Quelques rappels s’imposent.

Il suffirait d’environ 50 milliards de dollars par an pour éradiquer la faim dans le monde, permettre à 6 milliards d’êtres humains l’accès à l’eau potable et aux soins de base : nous consacrons dix fois plus à la publicité ou à la consommation de stupéfiants et vingt fois plus à l’armement.

Entre 1974 et 1988, dans les pays de l’OCDE, le PIB a progressé de 48 %. Et cette précision de Gandhi : « Il y a suffisamment de ressources sur cette planète pour répondre aux besoins de tous, mais pas assez pour satisfaire le désir de possession de chacun ».

Aujourd’hui, la fortune de 225 personnes est égale au revenu cumulé de 2,5 milliards d’êtres humains.

Nous y voilà ! 50 milliards de dollars par an pour remettre sur pied le monde qui souffre et qui meurt. 100 milliards d’euros en trois ans pour “éponger la dette” d’un tout petit pays, la France, qui a vécu, dit-on, au dessus de ses moyens. Il suffit de voir, en ce moment même, comment les nantis de ce tout petit pays qu’est la France refusent de participer au nécessaire effort de solidarité nationale en faveur des retraités pour comprendre ce que “désir de possession” veut dire.

Il est incontestable que l’être humain n’est pas encore sorti d’une relation conflictuelle avec son environnement et avec son prochain, qu’il est plus préoccupé par l’accaparement des biens que par leur partage et que l’état de siège permanent qu’il instaure vis-à-vis de ses congénères risque de mettre en danger de mort l’humanité tout entière.
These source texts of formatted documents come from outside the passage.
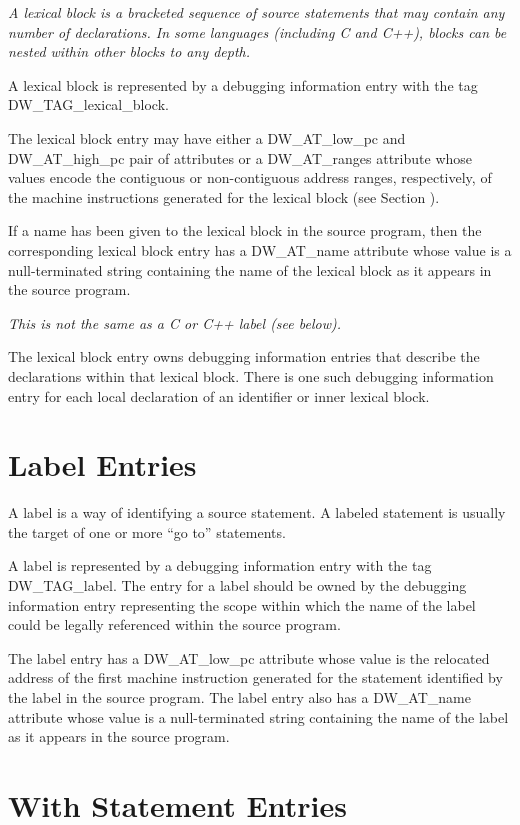 \textit{A lexical block is a bracketed sequence of source statements
that may contain any number of declarations. In some languages
(including C and C++), blocks can be nested within other
blocks to any depth.}

A lexical block is represented by a debugging information
entry with the tag DW\-\_TAG\-\_lexical\-\_block.

The lexical block entry may have either a DW\_AT\_low\_pc and
DW\_AT\_high\_pc pair of attributes or a DW\_AT\_ranges attribute
whose values encode the contiguous or non-contiguous address
ranges, respectively, of the machine instructions generated
for the lexical block 
(see Section ).

If a name has been given to the lexical block in the source
program, then the corresponding lexical block entry has a
DW\_AT\_name attribute whose value is a null-terminated string
containing the name of the lexical block as it appears in
the source program.

\textit{This is not the same as a C or C++ label (see below).}

The lexical block entry owns debugging information entries that
describe the declarations within that lexical block. There is
one such debugging information entry for each local declaration
of an identifier or inner lexical block.

\section{Label Entries}
\label{chap:labelentries}

A label is a way of identifying a source statement. A labeled
statement is usually the target of one or more ``go to''
statements.

A label is represented by a debugging information entry with
the tag DW\_TAG\_label. The entry for a label should be owned by
the debugging information entry representing the scope within
which the name of the label could be legally referenced within
the source program.

The label entry has a DW\_AT\_low\_pc attribute whose value
is the relocated address of the first machine instruction
generated for the statement identified by the label in
the source program.  The label entry also has a DW\_AT\_name
attribute whose value is a null-terminated string containing
the name of the label as it appears in the source program.


\section{With Statement Entries}
\label{chap:withstatemententries}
Si l’égalité de tous les citoyens est sur le point de s’imposer, celle de tous les hommes mettra, dans le meilleur des cas, beaucoup plus de temps, tant les inégalités sont nombreuses, non seulement des revenus, mais aussi face à la santé, au temps libre, entre sexes, selon les âges …
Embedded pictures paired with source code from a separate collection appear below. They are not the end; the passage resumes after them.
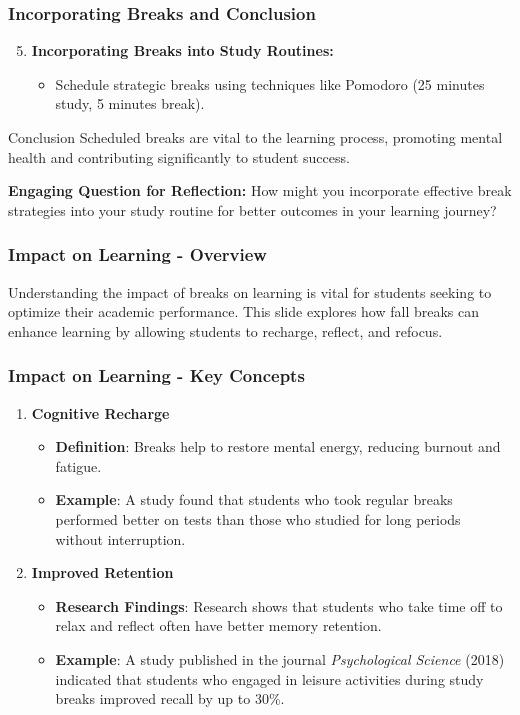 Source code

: \documentclass[aspectratio=169]{beamer}
\begin{document}
\begin{frame}[fragile]
    \frametitle{Incorporating Breaks and Conclusion}
    
    \begin{enumerate}
        \setcounter{enumi}{4} %
        \item \textbf{Incorporating Breaks into Study Routines:}
        \begin{itemize}
            \item Schedule strategic breaks using techniques like Pomodoro (25 minutes study, 5 minutes break).
        \end{itemize}
    \end{enumerate}

    \begin{block}{Conclusion}
        Scheduled breaks are vital to the learning process, promoting mental health and contributing significantly to student success.
    \end{block}

    \textbf{Engaging Question for Reflection:} How might you incorporate effective break strategies into your study routine for better outcomes in your learning journey?
\end{frame}

\begin{frame}[fragile]
    \frametitle{Impact on Learning - Overview}
    Understanding the impact of breaks on learning is vital for students seeking to optimize their academic performance. This slide explores how fall breaks can enhance learning by allowing students to recharge, reflect, and refocus.
\end{frame}

\begin{frame}[fragile]
    \frametitle{Impact on Learning - Key Concepts}
    \begin{enumerate}
        \item \textbf{Cognitive Recharge}
        \begin{itemize}
            \item \textbf{Definition}: Breaks help to restore mental energy, reducing burnout and fatigue.
            \item \textbf{Example}: A study found that students who took regular breaks performed better on tests than those who studied for long periods without interruption.
        \end{itemize}
        
        \item \textbf{Improved Retention}
        \begin{itemize}
            \item \textbf{Research Findings}: Research shows that students who take time off to relax and reflect often have better memory retention. 
            \item \textbf{Example}: A study published in the journal \textit{Psychological Science} (2018) indicated that students who engaged in leisure activities during study breaks improved recall by up to 30\%.
        \end{itemize}
    \end{enumerate}
\end{frame}
\end{document}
Contrairement à une croyance largement répandue et entretenue, égalité ne veut pas dire uniformité : l’égalité des revenus n’impliquerait pas une quelconque uniformité dans la façon de les utiliser. C’est, au contraire, l’inégalité qui fixe l’individu à un point de la hiérarchie sociale. Ce sont les inégalités qui amènent des résistances, des gaspillages, des désespoirs, des aliénations et des exclusions. La guerre de tous contre tous est contre-productive sur le plan de l’avancée de notre civilisation.

A-t-on idée des rancoeurs accumulées chez ceux qui n’ont pas de domicile fixe, qui ne reçoivent qu’un revenu insuffisant ou qui voient, souvent dès le plus jeune âge, se fermer toute perspective de vivre un jour une vie décente ? A-t-on idée de la détresse morale qui ronge 8 millions de nos concitoyens vivant sous le seuil de pauvreté (908 euros mensuels) alors que le nombre de personnes affichant un revenu supérieur à 100.000 euros par an a bondi de 28 % entre 2004 et 2007 ?

L’horreur est économique, dit-on. Mais l’horreur est surtout humaine : devant l’imminence du pire surgit notre devoir d’indignation.